● TASK INSTRUCTIONS: From the data that follows, copy every line holding the string "Advancements".

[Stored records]
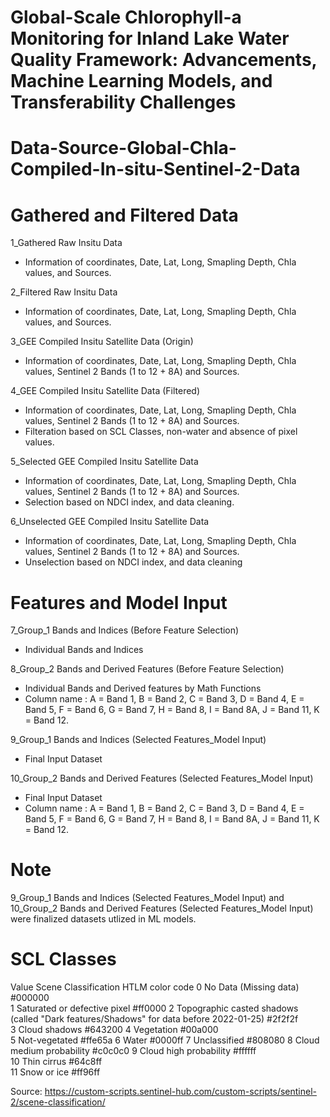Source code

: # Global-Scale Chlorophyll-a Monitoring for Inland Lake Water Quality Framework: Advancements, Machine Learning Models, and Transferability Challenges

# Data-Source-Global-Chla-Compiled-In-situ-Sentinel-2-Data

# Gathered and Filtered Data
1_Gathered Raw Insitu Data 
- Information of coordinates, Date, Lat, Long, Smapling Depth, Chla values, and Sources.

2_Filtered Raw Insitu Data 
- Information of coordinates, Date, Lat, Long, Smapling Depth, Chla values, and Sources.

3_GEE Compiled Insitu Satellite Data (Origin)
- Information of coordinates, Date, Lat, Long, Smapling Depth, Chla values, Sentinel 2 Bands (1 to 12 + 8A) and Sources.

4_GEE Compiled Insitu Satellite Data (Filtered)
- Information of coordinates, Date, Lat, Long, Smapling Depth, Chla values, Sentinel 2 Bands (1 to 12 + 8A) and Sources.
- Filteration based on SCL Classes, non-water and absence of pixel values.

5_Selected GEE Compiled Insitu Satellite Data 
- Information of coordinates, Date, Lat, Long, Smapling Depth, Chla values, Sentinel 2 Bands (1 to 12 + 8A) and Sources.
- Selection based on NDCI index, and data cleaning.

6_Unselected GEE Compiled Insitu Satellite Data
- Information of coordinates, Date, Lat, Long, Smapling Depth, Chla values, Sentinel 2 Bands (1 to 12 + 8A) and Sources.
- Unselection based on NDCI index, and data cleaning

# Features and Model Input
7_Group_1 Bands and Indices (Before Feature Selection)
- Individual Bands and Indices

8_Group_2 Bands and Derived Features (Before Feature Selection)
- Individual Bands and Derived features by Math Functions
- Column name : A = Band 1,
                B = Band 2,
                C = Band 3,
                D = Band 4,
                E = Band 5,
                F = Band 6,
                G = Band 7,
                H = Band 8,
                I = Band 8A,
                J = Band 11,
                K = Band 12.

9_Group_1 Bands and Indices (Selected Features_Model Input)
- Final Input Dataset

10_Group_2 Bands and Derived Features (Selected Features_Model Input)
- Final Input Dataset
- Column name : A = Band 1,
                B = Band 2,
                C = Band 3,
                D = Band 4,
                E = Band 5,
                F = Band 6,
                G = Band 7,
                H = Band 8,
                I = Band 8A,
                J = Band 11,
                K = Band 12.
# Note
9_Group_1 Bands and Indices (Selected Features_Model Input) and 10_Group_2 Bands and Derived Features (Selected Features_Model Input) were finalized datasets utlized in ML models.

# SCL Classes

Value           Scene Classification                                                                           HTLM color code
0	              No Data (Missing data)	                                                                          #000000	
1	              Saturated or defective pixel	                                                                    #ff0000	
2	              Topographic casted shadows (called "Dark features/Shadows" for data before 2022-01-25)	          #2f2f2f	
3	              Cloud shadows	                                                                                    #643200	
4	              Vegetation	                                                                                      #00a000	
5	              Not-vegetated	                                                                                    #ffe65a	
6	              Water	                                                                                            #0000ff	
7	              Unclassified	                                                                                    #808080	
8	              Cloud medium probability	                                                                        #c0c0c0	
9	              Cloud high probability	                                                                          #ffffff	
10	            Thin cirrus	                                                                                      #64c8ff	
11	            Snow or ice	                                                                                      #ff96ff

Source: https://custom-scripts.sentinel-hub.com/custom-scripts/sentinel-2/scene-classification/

* * *

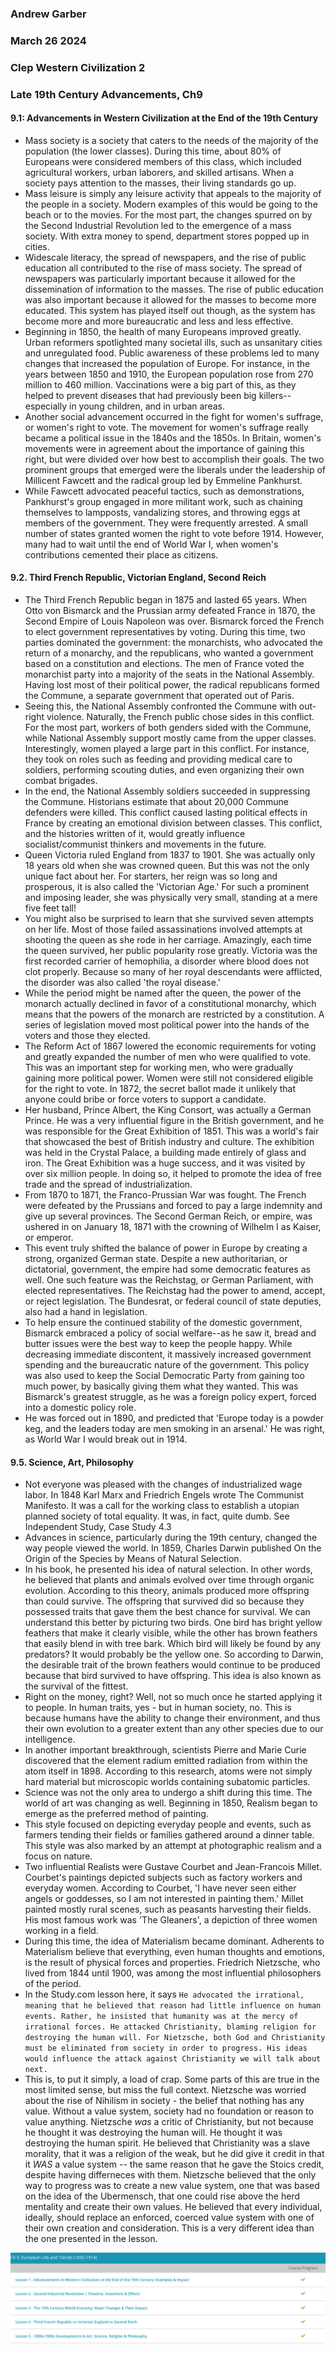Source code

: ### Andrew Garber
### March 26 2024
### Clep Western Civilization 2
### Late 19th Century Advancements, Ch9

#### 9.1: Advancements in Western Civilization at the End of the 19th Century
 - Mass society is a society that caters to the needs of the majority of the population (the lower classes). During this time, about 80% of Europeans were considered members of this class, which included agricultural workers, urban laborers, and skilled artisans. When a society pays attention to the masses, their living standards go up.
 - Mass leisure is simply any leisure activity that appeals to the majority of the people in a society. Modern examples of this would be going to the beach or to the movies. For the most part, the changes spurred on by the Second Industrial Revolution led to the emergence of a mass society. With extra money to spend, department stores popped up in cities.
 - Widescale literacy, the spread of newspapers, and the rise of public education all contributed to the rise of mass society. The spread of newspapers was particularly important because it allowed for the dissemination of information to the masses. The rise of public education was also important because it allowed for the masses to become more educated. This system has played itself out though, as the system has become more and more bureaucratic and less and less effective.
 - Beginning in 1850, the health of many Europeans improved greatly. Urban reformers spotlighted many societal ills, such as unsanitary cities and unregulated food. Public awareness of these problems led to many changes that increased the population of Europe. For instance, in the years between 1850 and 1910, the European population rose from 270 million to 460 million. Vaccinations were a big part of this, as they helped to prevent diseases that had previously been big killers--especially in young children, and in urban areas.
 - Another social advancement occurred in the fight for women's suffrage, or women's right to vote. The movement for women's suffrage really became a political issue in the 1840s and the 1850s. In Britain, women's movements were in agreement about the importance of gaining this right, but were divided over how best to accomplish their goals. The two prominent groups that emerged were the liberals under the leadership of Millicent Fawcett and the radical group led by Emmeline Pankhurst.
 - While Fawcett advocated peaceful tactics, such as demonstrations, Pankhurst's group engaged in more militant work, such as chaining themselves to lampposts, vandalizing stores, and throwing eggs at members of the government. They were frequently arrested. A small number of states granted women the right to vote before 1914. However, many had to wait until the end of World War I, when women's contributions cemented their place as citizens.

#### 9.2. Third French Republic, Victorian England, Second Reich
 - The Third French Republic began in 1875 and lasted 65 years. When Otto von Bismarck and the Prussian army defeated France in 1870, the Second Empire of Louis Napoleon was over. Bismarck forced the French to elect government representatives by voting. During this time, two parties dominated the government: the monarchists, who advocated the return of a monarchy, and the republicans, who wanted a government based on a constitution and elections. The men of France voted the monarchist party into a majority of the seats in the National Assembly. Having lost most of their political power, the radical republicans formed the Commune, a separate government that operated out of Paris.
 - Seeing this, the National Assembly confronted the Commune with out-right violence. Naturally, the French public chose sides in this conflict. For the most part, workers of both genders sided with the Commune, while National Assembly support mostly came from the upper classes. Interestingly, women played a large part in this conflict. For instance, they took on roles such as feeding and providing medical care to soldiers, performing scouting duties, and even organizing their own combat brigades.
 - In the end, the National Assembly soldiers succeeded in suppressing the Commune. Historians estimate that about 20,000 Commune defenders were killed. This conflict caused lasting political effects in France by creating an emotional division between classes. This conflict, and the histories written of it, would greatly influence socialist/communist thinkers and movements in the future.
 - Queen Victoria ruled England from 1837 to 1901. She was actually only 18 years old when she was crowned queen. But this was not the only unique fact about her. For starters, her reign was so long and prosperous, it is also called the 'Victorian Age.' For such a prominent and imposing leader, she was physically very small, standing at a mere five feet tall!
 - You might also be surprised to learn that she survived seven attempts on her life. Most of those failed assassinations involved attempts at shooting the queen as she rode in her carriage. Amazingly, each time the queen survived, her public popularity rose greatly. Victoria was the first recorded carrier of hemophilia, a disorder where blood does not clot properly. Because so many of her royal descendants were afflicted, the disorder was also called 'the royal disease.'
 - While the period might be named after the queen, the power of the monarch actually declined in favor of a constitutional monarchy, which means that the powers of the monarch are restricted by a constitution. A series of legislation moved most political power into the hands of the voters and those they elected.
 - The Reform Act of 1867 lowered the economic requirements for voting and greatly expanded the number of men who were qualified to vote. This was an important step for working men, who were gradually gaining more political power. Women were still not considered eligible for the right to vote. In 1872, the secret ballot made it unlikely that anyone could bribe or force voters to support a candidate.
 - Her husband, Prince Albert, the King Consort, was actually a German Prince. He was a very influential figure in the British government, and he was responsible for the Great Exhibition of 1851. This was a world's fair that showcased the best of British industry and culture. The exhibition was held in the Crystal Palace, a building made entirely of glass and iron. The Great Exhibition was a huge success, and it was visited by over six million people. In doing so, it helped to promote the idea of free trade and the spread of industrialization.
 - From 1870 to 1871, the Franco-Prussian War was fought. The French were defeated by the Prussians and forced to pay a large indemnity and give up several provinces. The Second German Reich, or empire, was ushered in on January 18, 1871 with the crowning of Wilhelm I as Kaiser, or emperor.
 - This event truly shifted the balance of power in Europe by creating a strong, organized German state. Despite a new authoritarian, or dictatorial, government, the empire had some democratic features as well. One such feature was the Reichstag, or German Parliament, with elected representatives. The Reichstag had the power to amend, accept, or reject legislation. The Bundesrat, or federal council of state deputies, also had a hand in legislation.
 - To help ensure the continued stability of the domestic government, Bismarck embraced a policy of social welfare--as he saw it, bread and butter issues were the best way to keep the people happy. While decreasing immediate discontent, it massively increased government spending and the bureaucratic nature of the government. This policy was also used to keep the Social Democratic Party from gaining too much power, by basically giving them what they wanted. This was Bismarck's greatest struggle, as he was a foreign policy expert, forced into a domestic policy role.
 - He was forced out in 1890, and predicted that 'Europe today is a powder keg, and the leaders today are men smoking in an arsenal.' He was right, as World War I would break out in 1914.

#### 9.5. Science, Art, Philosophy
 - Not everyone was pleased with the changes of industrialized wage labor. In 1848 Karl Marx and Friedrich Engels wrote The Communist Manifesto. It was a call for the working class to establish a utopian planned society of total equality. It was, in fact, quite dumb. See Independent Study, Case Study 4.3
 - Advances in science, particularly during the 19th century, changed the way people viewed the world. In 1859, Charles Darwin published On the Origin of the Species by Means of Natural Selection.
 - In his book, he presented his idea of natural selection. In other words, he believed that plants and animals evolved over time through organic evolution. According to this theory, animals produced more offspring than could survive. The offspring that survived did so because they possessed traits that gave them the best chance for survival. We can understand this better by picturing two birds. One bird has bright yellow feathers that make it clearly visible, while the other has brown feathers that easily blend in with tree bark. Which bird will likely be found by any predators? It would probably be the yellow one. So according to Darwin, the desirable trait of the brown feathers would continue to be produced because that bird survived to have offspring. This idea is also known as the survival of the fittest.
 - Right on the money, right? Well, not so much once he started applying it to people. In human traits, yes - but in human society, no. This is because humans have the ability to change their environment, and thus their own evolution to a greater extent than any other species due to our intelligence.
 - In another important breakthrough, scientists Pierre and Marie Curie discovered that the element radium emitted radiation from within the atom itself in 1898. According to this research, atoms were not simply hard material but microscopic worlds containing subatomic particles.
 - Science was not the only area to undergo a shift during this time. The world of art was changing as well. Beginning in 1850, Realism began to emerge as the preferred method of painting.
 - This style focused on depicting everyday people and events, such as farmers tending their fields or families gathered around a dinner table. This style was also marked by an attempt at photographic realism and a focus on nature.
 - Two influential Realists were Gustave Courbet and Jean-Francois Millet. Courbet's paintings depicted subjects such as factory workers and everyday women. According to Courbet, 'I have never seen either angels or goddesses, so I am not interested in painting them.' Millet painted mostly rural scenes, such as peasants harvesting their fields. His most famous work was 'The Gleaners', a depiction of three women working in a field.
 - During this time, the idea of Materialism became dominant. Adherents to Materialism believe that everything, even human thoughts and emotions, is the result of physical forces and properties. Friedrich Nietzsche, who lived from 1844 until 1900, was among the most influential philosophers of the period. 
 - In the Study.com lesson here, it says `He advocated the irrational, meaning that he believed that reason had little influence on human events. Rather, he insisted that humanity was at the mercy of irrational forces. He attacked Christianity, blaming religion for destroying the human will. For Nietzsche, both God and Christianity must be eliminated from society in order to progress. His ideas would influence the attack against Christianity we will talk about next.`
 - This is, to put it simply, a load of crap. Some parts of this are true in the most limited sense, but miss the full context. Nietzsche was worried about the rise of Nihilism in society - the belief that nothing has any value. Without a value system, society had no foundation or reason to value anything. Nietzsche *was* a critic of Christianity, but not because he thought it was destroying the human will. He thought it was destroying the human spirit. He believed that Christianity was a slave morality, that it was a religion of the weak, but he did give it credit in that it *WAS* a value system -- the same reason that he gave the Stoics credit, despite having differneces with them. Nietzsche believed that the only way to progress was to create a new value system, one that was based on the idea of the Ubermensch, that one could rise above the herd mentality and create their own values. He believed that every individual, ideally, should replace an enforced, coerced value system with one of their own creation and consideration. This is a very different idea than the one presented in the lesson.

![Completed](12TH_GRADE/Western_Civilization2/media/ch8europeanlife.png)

● OUTPUT OF THE EXERCISE:
: # Global-Scale Chlorophyll-a Monitoring for Inland Lake Water Quality Framework: Advancements, Machine Learning Models, and Transferability Challenges
### Late 19th Century Advancements, Ch9
#### 9.1: Advancements in Western Civilization at the End of the 19th Century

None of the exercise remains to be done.